One of the hallmark qualities of our Lord and Savior Jesus Christ was a strong and powerful humility. No one can fault the sacrifice of one giving his life for all humankind, to renew and reaffirm God’s covenant with God’s children. Punitive and arbitrary Law was replaced by a divine and universal love and grace. Jesus reinforced that the actions of individuals were insignificant in comparison with how we treat others. Sin, the condition of losing focus on the will of God had been bastardized as sins, the failings and faults of individuals on a case-by-case basis. Jesus, and subsequently Paul, let us all know that God acknowledged our human weaknesses and limitations. We needed a Savior who could do for us what we could not do for ourselves. Both Jesus and Paul taught, unequivocally, that judging the shortcomings of others was a greater sin than any sin we judged. Our mandate was to love, to love unconditionally, to forgive, with the very unmerited grace of God, and to extend invitation and welcome to all God’s beloved children.
While modern psychological theories were not known or understood by most people in the first century, Jesus revealed an incredible wisdom of the things it took centuries for us to learn. Ego, or rather egotism, was the antithesis to authentic Christian discipleship. Egotism placed self as the gravitational center of the spiritual life, leaving God as a satellite, occasionally shining light into the darkness of self-centered thinking, believing, and behaving. When God truly functioned as the true center of the believer’s life, the outward and visible sign was humility.
Our modern American culture not only denies humility as a Christian virtue, but it also views it as a weakness and a liability. Along with virtues such as mercy, compassion, kindness, patience, and respect, humility has come to be cast in a negative light in our business, our politics, our education, and our religion. By extension, we see Jesus as a weak and irrelevant model for living in our modern world. This was painfully apparent in the recent split of The United Methodist Church, where both conservatives and progressives took to aggressive, dismissive, disrespectful, insulting, and arrogant behaviors to try to win their argument against the other. Jesus, and living in the fruit of God’s Holy Spirit, had nothing to do with our so-called negotiations.
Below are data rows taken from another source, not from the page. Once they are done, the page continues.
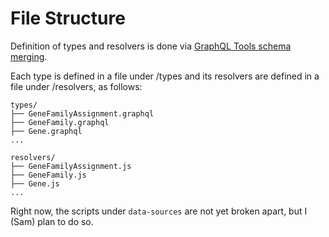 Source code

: # File Structure #

Definition of types and resolvers is done via [GraphQL Tools schema merging](https://the-guild.dev/graphql/tools/docs/schema-merging).

Each type is defined in a file under /types and its resolvers are defined in a file under /resolvers, as follows:
```
types/
├── GeneFamilyAssignment.graphql
├── GeneFamily.graphql
├── Gene.graphql
...
```
```
resolvers/
├── GeneFamilyAssignment.js
├── GeneFamily.js
├── Gene.js
...
```

Right now, the scripts under `data-sources` are not yet broken apart, but I (Sam) plan to do so.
There was no display of humility, no care for dignity, no Christian compassion or kindness, no overt action for understanding, no patience, no true consideration, and definitely no respect for our Christian brothers, sisters, and siblings in our model to the world how the church is different from secular disputes. If anything, we were worse in our disagreements that most of our secular parallels. We failed God miserably in our disagreements. We clearly communicated to the world, the church is no different, no better, than any other social club or organization. When we disagree, we throw a tantrum and take our ball and go home. We reject the Holy Spirit, because we obviously know better than God, and selfishly demand our own way to the detriment and damage of our beloved siblings. If we prostitute our core values and tell the world our faith is innocuous, it is a small sacrifice as long as we get our way and can do what we want to. The deciding factors are power and control, not gospel and salvation. Who really cares what Jesus would do anyway. He didn’t regard equality with God as something to be exploited. We have no such compunction, especially when we know that God agrees completely with our selfish and short-sighted priorities.
The Christian faith is doomed to irrelevancy if we cannot reclaim humility as the foundational value of true discipleship. In a cultural climate that normalizes greed, arrogance, disrespect, selfishness, privilege, and power as the driving values for our lives, Christianity cannot afford to assimilate and accommodate such petty and destructive values. The current rhetoric and focus of evangelicals on sovereignty, entitlement, wealth, power, and prejudice must be challenged and confronted. When “evangelical Christianity” became a political cult instead of a religious and spiritual communion, it effectively ceased to be Christian in any meaningful way. And the fact that it has misled so many people in our country to abandon a gospel-based Christianity fulfills Jesus’ warning to beware the false prophets. Evangelicalism has insulated itself by pointing to any and all who disagree with it as “false prophets” and “anti-Christs,” but it refuses to look either in the Bible or in the mirror.
Humility moves us out of the way so that Christ can be front and center in our lives. We live in the gentle glow of the prayerful phrase, “not my will be done, but thine O Lord.” Neither the progressives nor the conservatives, the liberals nor the traditionalists, remembered that through our recent journey, a journey that should have been taken together hand in hand, rather than at one another’s throats.